同じ光と熱を宿したこの眼は今、その青にどんな風に、映っているのだろうか。
「宿、すぐ見つかるかなァ。広い風呂と旨いメシがあればいいんだけど」
そんで安い所な! などと余計な算段を始めるのに苛々して、吐き捨てるみたいに言った。
「どこでも、いい」
木ノ葉までは一日ほどの距離だろうか。ここらの宿場ではどれ程繁忙な時季でも忍のために空き部屋を確保しておく風習があるから、贅沢を言わなければすぐ、どこかへ飛び込めるだろう。しかも今は忍服を纏い額宛もしている。何を訝られるはずもない。
「……行こうぜ」
掴んだ腕は既に放していたけれど、歩き出せば慣れた気配が黙って足早に、隣に並んだ。
果てのいっとき。
掠れた呼吸を至近の肩へ隠さず吐き出せば、潜めた声が耳元で笑った。
「……どうする?」
支える手が腰から背ぼねへとたどり、首すじを昇って項に張り付いた髪を梳く。震えた肌は触れあうまま直接で伝わったはずだ。
「……何が?」
「声。絶対ぇ、外に聞こえてたってばよ?」
知るか。と、強く歯を立てやる。非難する声とさっきよりも深くなった笑いがたまらなく身体に響いて、嫌になる。
「イッテエ! ったく、何で噛むかなあ?」
そこへまた、音が鳴った。どん。と、音は鳴る。
あぁ、本当に。もう、どうしようもない。
満たされたはずの身体が奥底からふたたびで、震えあがる。ぱらぱら舞う音に重なり、ひゅるると闇に昇るのが聞こえる。
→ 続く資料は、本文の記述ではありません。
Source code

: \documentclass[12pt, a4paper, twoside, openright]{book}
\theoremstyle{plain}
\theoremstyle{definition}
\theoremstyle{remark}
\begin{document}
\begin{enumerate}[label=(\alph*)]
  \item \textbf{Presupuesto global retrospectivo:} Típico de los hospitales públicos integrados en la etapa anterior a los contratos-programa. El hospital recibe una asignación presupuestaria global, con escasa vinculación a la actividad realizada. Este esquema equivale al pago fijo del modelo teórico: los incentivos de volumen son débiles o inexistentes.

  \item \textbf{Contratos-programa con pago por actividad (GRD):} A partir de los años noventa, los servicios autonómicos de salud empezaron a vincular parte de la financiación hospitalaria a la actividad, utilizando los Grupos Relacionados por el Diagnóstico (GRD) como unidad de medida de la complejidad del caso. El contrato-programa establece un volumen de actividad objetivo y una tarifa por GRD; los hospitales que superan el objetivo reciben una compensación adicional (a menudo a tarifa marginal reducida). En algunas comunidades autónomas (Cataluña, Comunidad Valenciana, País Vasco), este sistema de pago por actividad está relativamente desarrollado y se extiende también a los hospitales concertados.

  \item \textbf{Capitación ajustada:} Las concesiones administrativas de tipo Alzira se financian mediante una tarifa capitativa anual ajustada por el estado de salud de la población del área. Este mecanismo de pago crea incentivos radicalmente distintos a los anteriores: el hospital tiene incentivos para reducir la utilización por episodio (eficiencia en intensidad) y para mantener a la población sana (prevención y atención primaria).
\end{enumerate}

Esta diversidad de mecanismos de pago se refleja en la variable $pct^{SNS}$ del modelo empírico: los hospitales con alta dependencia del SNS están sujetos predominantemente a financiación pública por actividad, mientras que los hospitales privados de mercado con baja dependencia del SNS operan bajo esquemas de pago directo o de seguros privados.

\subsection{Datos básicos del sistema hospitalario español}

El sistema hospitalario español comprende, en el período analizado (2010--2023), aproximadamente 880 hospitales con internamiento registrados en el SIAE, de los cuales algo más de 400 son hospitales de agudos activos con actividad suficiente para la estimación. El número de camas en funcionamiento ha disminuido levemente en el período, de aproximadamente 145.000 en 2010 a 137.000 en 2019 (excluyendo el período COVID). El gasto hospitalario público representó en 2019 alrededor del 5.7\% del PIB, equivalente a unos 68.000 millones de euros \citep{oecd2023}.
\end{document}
音が弾ける。蚊帳越しの極彩色が、互いを彩るのがわかる。
「なんか。この音ってさ」
脱げた浴衣から中途半端に覗く肌へ、黄金が散っていくのが面白い。
つい指先で追っかけたら咎めるみたいに耳たぶを食まれ、降る囁きはつまり、睦言に等しいものだ。
「……あの時の感じに、似てねぇ?」
そうかと応える最後は疑問と納得の曖昧でぼやかしておく。そうしながらさっき刻んだ痕跡に触れれば、口唇が持ち上がる自覚があった。
くっきりと滲む血に舌を這わせると後頭部が掴まれ、角度を変えるよう強いられる。
同じ強さで手を伸ばし、抗わず重ねる口づけが穏やかであるはずがない。
どれだけ絡めても貪っても、奪っても、まだ足りないと繰り返し求めて施した。
零れるものが吐息なのか、別の何かかもわからない。夜風を呼び込むため開けた窓がそのままなのもかまわなかった。
この界隈の連中ならどうせ、揃って花火見物に出掛けているはずだ。音はまだ、続いているのだから。
伏せたまぶたを持ち上げると青に閃く、紅。
抱えられた身体が背中から落とされ、乱暴に与えられる重さと熱を両腕に絡め抱きとめながらふと、口ずさんでみる。
音高く 夜空に花火 打ち開き、
「サスケ?」
なんか言った? と暴く指を休まぬままナルトは問う。だけど首を傾けもっと此処へと、その口唇を惹き寄せるのだ。
われは隈なく 襲われてゐる。
そして閉じた瞼の向こう、幻に舞う火花にすべて委ねた。
*** * *** * *** * *** * *** * *** * *** * *** * ***
以下、あとがきもどき。
引用した短歌、“音高く 夜空に花火 打ち開き われは隈なく 襲われてゐる” は大正末~昭和の女性歌人・中城ふみ子氏の作品。
恋多き人で、若い新聞記者と病室でそういう展開になり看護師に咎められるものの啖呵を切った、等のエピソードが伝わるようです。
“灼きつくす 口づけさへも 目をあけて うけたる我を かなしみ給へ”
こちらもとてもナルサスみを感じるので、いつか書いてみたいですね…それにしても何かと拙いです。